Timo Betz is a biophysicist who is trying to understand how biological systems use physics in general, and mechanics in particular to perform their fascinating function. After studying physics in Würzburg and Austin, Texas, he obtained a PhD at the University of Leipzig investigating the mechanical properties of growing neurons. During his Postdoc and first group leader phase at the Institut Curie in Paris, he developed new tools to quantify active forces and cell mechanics in single cells and model tumor tissue. After returning back to Germany, he first obtained a Professorship in Münster, and recently moved to Göttingen. Currently he studies not only intracellular mechanics, but also how single cells can generate the forces to shape tissue in the context of muscle, cancer and even development.

Abstract:

Many biological systems rely on fundamental physical principles for their proper function. A key example are mechanical processes such as force generation and adaptation of stiffness and viscosity that have been instrumental to explain complex biomedical questions with physical concepts. Such advances in understanding cell biology by physical approaches have been largely driven by new methods that allow to quantify biological processes and to construct theoretical models with high predictive power. I will present our recent approaches that allow to study active force generation and mobility in different cellular systems.
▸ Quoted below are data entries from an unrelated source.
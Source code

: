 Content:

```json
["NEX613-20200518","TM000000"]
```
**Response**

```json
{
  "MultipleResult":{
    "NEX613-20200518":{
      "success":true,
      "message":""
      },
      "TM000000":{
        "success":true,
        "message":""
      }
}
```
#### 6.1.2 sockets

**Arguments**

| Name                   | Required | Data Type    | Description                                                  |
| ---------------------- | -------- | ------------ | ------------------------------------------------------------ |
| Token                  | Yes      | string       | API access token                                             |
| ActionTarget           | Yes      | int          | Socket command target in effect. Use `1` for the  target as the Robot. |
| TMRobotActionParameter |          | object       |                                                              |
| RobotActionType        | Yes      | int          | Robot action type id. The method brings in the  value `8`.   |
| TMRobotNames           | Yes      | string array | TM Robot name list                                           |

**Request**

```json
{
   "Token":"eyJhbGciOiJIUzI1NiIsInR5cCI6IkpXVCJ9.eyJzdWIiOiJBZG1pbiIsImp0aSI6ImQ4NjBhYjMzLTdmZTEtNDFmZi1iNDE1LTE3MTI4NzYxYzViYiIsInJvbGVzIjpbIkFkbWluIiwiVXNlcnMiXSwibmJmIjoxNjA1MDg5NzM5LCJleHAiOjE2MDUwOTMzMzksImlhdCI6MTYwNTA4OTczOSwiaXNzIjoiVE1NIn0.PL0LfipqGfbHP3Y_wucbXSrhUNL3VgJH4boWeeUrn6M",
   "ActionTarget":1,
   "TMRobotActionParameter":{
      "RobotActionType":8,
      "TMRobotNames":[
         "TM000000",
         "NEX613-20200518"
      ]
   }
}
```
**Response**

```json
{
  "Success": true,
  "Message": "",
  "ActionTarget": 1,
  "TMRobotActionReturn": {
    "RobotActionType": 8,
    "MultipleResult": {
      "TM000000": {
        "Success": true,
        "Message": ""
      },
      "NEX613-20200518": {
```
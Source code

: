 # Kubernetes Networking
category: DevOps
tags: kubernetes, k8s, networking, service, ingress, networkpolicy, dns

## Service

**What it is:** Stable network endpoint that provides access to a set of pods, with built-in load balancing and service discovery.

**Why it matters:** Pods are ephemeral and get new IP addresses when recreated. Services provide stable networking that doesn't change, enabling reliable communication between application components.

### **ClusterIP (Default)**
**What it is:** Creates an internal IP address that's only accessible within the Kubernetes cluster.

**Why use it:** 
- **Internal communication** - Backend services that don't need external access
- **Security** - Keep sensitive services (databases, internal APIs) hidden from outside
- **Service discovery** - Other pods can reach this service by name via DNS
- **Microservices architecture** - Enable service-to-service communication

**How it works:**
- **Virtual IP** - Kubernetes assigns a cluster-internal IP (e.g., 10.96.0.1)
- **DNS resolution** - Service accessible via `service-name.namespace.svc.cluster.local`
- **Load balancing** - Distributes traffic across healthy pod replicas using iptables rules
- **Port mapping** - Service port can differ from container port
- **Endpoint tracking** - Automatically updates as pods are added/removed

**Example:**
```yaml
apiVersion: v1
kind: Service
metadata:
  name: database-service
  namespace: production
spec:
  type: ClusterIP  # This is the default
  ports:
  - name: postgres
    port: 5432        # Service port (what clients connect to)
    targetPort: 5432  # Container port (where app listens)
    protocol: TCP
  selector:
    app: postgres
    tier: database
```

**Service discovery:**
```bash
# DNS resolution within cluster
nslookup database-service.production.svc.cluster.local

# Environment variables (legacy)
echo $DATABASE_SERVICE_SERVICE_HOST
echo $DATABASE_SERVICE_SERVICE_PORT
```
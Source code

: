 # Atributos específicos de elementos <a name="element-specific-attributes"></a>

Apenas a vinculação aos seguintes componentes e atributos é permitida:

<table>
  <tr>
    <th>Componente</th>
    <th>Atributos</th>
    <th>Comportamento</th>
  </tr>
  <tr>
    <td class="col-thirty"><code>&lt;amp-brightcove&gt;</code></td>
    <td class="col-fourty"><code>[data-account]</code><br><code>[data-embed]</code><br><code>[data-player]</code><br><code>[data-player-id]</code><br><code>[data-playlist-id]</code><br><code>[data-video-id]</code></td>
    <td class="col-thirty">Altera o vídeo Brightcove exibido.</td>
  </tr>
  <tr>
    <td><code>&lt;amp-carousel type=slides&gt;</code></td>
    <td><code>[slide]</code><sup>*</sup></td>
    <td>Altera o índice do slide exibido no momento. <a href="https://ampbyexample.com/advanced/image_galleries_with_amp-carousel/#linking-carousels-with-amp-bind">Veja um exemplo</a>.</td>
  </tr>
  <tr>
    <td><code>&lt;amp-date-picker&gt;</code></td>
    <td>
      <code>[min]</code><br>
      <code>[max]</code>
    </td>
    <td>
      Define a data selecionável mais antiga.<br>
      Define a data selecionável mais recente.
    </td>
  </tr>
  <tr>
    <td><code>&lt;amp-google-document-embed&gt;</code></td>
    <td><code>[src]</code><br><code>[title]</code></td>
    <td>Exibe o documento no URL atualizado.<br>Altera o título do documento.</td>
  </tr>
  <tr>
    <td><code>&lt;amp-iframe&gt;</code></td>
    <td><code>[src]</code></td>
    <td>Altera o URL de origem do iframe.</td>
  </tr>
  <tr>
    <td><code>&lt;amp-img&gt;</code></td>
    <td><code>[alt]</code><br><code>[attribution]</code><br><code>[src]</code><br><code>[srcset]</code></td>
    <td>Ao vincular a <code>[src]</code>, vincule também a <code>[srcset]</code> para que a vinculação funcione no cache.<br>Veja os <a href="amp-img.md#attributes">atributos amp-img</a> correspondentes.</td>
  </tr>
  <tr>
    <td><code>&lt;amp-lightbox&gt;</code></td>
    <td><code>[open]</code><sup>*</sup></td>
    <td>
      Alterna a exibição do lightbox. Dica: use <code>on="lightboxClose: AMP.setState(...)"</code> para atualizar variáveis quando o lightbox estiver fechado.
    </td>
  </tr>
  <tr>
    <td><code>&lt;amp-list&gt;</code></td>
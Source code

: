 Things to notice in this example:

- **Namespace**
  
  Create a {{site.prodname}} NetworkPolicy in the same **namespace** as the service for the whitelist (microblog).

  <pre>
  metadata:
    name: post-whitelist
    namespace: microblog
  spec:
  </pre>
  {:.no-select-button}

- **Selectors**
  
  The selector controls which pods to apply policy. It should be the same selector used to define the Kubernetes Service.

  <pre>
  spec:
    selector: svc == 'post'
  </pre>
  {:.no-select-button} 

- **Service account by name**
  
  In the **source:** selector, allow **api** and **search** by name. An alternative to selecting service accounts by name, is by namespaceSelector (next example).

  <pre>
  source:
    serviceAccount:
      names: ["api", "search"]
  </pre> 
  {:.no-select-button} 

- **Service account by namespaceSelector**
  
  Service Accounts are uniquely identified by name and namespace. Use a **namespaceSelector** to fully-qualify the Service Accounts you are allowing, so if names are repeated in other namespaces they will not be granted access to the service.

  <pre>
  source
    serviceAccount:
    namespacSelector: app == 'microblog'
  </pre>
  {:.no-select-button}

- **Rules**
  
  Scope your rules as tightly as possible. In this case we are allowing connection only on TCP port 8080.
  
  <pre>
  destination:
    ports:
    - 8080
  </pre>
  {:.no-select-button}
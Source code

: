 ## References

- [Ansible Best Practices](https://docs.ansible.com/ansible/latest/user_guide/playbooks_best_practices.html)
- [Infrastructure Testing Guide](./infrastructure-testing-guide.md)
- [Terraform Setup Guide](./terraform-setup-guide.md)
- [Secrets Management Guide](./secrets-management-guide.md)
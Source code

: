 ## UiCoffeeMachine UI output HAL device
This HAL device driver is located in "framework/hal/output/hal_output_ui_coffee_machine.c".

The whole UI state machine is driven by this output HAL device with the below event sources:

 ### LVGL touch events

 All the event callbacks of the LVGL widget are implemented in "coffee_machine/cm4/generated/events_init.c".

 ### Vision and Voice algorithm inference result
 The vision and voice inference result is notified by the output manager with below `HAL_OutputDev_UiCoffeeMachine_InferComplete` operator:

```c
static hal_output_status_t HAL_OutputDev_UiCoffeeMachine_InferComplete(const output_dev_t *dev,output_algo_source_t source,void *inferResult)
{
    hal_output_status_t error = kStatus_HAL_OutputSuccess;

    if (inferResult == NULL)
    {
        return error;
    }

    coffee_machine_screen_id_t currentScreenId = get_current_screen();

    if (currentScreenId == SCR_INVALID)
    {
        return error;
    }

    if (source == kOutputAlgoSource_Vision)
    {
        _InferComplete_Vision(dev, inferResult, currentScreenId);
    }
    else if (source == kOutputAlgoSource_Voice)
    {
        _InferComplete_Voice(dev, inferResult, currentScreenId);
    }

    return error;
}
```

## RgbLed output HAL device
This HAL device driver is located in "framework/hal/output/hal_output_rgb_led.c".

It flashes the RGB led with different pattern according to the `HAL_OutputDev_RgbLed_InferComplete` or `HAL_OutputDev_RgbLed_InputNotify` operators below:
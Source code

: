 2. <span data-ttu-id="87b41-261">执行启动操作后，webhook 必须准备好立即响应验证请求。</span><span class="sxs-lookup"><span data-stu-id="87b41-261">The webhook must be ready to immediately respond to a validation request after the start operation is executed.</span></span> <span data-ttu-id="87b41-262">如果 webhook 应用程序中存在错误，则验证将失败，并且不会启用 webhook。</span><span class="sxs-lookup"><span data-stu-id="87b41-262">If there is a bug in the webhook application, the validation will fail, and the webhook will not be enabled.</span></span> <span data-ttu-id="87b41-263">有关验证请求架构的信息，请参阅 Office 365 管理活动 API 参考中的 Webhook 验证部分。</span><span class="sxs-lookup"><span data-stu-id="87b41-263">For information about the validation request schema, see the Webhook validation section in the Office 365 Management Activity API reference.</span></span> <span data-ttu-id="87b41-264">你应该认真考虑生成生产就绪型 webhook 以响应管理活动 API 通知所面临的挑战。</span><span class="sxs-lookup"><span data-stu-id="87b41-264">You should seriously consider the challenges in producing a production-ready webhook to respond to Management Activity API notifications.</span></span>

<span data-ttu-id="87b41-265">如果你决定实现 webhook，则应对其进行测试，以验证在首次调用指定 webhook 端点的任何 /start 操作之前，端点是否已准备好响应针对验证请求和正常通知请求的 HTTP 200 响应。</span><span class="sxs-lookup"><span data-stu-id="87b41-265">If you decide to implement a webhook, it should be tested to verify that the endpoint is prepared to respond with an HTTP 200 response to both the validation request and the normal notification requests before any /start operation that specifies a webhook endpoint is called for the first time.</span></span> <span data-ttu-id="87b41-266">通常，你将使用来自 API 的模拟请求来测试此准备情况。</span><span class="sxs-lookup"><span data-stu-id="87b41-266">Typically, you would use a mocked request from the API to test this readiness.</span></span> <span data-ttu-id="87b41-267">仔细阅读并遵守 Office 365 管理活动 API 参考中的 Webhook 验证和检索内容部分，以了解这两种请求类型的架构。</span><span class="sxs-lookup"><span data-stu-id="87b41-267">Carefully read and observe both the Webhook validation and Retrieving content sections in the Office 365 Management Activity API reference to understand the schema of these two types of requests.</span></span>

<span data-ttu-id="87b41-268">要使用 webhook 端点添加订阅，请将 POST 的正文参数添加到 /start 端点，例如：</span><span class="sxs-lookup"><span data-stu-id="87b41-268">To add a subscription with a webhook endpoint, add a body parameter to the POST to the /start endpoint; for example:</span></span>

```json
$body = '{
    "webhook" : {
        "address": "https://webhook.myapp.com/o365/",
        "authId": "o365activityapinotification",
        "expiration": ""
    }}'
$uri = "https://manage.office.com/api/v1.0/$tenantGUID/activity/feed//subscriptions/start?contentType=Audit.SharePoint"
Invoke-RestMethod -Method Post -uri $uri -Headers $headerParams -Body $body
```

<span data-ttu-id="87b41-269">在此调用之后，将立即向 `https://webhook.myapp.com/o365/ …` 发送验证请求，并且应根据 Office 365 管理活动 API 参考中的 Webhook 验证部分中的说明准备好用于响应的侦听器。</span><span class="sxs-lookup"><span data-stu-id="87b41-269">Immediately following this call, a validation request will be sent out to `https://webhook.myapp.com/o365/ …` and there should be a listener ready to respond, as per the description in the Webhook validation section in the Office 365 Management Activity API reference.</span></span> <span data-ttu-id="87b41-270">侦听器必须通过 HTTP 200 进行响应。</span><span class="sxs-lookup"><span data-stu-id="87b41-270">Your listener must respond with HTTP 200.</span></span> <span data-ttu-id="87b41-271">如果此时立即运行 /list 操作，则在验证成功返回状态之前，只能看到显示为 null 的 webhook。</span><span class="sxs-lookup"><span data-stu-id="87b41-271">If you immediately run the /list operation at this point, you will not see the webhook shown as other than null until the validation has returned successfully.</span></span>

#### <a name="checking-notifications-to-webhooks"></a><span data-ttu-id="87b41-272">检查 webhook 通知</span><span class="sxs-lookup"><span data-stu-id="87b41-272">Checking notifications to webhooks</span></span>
Combining optical tweezer based cell mechanics measurements with precise particle fluctuation analysis, we demonstrate a tuning of intracellular mechanics during cell division. Using the same tools, we can furthermore define a mechanical fingerprint that allows to separate different cell types based on their intracellular active mechanics. While these approaches still require a high precision optical tweezer measurement, a new approach can yield the same information using a simple passive observation. Here we exploit the Onsager principle to extract the non-equilibrium energy that is injected in the system. We derive a new quantity, the mean back relaxation (MBR) which allow to extract more information from confined trajectories than a classical MSD.